そこで、引き当ての精度を高めるために、現場で意識すべきポイントを紹介します。
1. 常に最新の在庫状況を把握する
在庫データが古かったり、実在庫と差があると、誤った引き当てにつながります。
そのためにも、
- 入出庫のタイミングで即時にシステムへ反映
- 倉庫内のロケーションと在庫のズレを定期的にチェック
- 実棚卸しとシステム在庫の突合せを行う
といった在庫精度の向上が大前提です。
2. 引き当てルールを明確にしておく
企業や商品の特性によって、優先すべき引き当てルールは異なります。
- 先入れ先出し(FIFO)で期限の近いものから出荷
- 優良顧客の注文を優先して引き当て
- ECと店舗用で在庫を分けて確保
など、自社に合ったルールを定めておくことで、無駄な在庫の動きや調整が減ります。
3. WMSや在庫システムとの連携を強化する
引き当てのミスは、「人の判断」だけに頼っていると発生しやすくなります。
WMS(倉庫管理システム)や在庫管理ツールと連携することで、
- リアルタイムでの在庫把握
- 自動での引き当て処理
- 欠品時の警告やアラート機能
などが活用でき、ミスの発生を大幅に減らすことができます。
4. 引き当て後のフォロー体制も大切
在庫引き当ては“予約”にすぎず、実際に商品が動くのはその後です。
そのため、「引き当てた商品がちゃんと出荷されたか?」「キャンセルはないか?」といったアフターフォローも重要です。
- キャンセルや変更時の引き当て解除ルール
- 他注文への再引き当て手順
- 出荷実績との突合せチェック
をしっかり設けておくことで、在庫の混乱を防ぎ、無駄なロスも減らせます。
神谷商店が行う在庫引き当てと強み

神谷商店では、入荷から出荷までを一貫して対応できる物流体制を活かし、在庫引き当ての精度とスピードにもこだわった管理を行っています。

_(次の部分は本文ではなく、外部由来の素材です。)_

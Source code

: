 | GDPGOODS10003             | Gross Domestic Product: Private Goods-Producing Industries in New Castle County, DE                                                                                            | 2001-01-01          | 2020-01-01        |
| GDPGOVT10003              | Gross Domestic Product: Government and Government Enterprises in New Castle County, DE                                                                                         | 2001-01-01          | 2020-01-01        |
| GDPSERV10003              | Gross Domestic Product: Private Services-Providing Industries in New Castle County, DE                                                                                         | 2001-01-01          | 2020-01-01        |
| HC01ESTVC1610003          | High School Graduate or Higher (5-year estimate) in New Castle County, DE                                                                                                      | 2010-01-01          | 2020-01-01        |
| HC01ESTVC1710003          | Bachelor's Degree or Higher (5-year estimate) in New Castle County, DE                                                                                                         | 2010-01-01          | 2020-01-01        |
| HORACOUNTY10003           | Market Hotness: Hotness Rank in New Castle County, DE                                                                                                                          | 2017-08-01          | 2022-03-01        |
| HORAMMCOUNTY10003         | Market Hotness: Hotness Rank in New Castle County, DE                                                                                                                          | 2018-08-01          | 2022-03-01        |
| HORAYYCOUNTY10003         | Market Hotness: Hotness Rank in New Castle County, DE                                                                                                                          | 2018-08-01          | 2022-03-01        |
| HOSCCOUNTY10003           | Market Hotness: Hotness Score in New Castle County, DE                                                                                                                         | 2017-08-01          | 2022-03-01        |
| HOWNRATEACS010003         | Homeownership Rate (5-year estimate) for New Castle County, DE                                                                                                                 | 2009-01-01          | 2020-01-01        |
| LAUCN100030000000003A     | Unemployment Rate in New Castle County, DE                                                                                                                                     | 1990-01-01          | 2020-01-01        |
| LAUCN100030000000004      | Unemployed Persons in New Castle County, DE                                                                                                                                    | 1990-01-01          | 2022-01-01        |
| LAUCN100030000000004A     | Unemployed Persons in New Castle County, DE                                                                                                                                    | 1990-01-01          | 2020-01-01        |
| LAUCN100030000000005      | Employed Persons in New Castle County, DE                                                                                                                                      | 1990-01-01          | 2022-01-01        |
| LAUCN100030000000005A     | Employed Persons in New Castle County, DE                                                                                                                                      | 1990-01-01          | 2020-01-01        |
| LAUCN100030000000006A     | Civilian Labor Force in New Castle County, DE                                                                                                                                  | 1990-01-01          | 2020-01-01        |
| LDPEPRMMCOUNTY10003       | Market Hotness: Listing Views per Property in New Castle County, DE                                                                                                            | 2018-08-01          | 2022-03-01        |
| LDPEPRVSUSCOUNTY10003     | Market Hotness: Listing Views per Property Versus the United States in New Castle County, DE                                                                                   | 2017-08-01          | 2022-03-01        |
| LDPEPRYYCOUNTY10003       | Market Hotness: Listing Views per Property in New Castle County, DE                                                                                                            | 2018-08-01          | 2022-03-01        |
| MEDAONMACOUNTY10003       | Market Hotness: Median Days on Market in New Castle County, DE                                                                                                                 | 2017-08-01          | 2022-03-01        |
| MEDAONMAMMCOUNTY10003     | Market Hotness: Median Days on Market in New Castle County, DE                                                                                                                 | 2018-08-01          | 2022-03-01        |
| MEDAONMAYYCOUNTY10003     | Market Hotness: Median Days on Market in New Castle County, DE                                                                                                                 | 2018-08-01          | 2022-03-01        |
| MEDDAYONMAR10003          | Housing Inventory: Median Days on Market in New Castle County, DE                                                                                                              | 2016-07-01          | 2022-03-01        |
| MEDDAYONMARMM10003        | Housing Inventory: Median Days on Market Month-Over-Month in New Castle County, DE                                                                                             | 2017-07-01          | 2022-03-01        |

「確保したはずなのに在庫がない」「出荷ミスが起きた」といったトラブルを防ぐために、以下のような体制と工夫を整えています。
1. 自社WMSと連携したリアルタイム引き当て
神谷商店では、独自に構築・運用しているWMS(倉庫管理システム)と連動させることで、在庫の動きと引き当て情報をリアルタイムで同期しています。これにより、
- 出荷指示と同時に正確な在庫引き当てが可能
- 二重引き当てや欠品による誤出荷を防止
- 管理画面から在庫の確保状況が即時に確認できる
といったスムーズなオペレーションを実現しています。
2. “商品単位”でなく“ロット・SKU単位”での細かい引き当ても可能
前回までに紹介したロット管理やSKU管理の仕組みと連動させているため、神谷商店では単純な「商品Aを10個引き当てる」といった処理だけでなく、
- 「ロットBの在庫から優先的に確保する」
- 「EC分はSKU001、店舗分はSKU002から引き当て」
といった粒度の細かい引き当ても柔軟に対応可能です。これにより、出荷後のトラブルや誤配送も大幅に削減できます。
3. キャンセル・変更にもすぐ対応できる仕組み
引き当て後のキャンセルや出荷内容の変更にも即時対応できるよう、再引き当てのフローをあらかじめ整備しています。
- キャンセル処理後は在庫が即時開放され、他注文に再利用可能
- 管理画面で引き当て状況が視覚化されているため、現場との連携もスムーズ
- 緊急対応が必要な場合も、スタッフ間で即共有できる体制
突発的なスケジュール変更が起こりがちなEC物流や繁忙期でも、柔軟かつスピーディーに対応できるのが神谷商店の強みです。
まとめ:正確な在庫引き当てが、物流品質を左右する

在庫引き当ては、単なる「在庫の確保作業」ではありません。
正確でスムーズな引き当てができるかどうかが、その後の出荷精度や業務効率、さらにはエンドユーザーからの信頼にも大きく影響します。
特に近年では、複数拠点・複数チャネルでの在庫運用が当たり前になってきたことで、「在庫があるのに出荷できない」「在庫がないのに引き当てられている」といった問題が起きやすくなっています。
だからこそ、
- リアルタイム性
- システム連携
- 現場との情報共有
など、あらゆる面での管理体制が求められます。
神谷商店では、こうした課題に対応するために、独自のWMS運用と引き当てフローの整備を進め、物流全体の“止まりにくさ”を実現しています。
「在庫はあるはずなのに出荷できない」
そんな状況を減らし、確実に・安心して任せられる物流体制を目指すなら、ぜひ在庫引き当ての見直しから始めてみてください。